Now I would like to invite us to gently guide our attention to the third point of this triangle, physical sensations, just noticing any physical sensations that you may be experiencing right now. just silently naming them, noticing where they are, giving them a rating of intensity. Focusing on the sensation without getting caught up in judging, analysing, or trying to change the experience. Just breathing in whatever physical sensations we are experiencing, if any, and just breathing out from these experiences.

I would now like to introduce some metaphors that some people find helpful when focusing on the internal triangle of experiences. These metaphors can be a useful addition to the Internal Triangle when we have more time to sit with our internal experiences
The first metaphor is called leaves on a stream. I would like to invite us to either imagine or visualise that we are standing on a river bank next to a tree and the branches of this tree overhang the water and the leaves that fall into the water represent our inner experiences: our thoughts, emotions, physical sensations and sometimes these leaves will just float on by, sometimes they will get stuck, sometimes the water will be rapid white water and these leaves will be bouncing about, getting thrashed all over the place but reminding
ourselves that we are not our inner experiences. We are the observer so we don’t have to get swept up by them no matter how turbulent the water.
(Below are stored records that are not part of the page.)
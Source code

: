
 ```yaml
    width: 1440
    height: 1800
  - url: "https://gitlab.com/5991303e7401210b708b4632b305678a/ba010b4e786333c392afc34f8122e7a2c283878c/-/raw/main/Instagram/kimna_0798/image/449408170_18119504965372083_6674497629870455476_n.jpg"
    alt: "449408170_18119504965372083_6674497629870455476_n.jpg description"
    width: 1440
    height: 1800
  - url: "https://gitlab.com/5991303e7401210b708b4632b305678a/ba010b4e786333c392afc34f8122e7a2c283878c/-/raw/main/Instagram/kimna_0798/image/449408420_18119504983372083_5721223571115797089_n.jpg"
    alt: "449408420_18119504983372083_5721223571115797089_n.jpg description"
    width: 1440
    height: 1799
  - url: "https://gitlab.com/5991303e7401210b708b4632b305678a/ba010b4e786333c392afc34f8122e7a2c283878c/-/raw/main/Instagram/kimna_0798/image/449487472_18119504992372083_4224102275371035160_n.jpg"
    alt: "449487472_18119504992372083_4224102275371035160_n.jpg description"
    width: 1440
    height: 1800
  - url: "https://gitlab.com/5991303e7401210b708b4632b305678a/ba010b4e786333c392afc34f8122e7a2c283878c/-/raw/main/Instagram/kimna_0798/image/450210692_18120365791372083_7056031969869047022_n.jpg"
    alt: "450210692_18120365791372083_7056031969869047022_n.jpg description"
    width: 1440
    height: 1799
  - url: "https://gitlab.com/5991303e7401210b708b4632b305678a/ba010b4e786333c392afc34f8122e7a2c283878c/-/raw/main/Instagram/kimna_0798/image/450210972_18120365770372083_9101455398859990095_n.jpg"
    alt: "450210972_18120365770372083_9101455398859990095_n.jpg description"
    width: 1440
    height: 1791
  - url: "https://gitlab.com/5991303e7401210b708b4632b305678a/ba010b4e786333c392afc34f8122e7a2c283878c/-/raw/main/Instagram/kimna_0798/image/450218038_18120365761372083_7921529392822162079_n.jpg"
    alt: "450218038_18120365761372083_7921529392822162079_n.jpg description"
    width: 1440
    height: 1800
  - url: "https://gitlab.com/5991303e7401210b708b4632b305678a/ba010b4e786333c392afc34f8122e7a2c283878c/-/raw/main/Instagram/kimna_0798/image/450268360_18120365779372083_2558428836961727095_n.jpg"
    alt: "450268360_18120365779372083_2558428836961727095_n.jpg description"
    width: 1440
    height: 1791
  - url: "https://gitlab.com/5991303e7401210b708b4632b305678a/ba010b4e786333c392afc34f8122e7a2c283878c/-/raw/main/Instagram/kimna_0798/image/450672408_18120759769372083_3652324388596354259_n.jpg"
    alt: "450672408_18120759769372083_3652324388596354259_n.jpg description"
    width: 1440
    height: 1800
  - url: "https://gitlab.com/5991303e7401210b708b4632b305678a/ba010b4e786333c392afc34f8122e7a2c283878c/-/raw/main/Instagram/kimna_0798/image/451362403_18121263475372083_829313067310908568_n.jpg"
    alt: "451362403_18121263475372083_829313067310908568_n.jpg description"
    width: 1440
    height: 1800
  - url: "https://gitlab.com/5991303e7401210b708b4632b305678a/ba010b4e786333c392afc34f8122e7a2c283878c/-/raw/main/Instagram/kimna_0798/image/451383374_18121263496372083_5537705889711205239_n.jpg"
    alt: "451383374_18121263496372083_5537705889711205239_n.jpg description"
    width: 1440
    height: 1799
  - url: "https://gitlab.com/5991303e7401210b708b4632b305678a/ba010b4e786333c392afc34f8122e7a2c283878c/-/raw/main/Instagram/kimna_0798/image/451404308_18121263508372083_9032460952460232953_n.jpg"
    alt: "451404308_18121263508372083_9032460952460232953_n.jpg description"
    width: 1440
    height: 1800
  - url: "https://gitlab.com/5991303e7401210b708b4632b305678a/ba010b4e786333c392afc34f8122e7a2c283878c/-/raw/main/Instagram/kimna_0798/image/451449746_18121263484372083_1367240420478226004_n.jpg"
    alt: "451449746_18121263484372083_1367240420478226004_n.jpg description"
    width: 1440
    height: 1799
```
At times it feels as though we have jumped into the river and we know how difficult it is to get out once we feel as though we have been swept away. So we are just the observer of these inner experiences, not trying to change them. We don’t have to fight them and get swept up. We make space for our inner experiences and remember that they are part of a broader landscape within us and even out with us. They will run their course and change in intensity in their own time.
The other metaphor I would like to introduce to you is called dropping the anchor. This can be useful when we experience high emotions or what feels like an emotional storm within us. If we visualise or imagine a boat coming into shallow water and there is a storm. The boat will drop its anchor. It does not stop the storm but it stops the boat being swept off course, thrashing into rocks causing damage. So we drop our anchor, we remove ourselves and we ride out the storm that will pass in its own time only this time we have not thrashed about, we have not collided with others, we have not carried out behavioural reactions in the height of an emotion. We have sat and breathed into the storm until it
subsides. If we imagine being in a boat, we would have a life jacket on. So I would like to invite you to visualise our emotional life jacket. What do we need to help us navigate through the rest of the day? We are not just about to bring this exercise to an end. So I would invite us to gently open our eyes or to bring our focus up from the floor and maybe just wriggle our fingers and toes to bring ourselves fully back to the moment.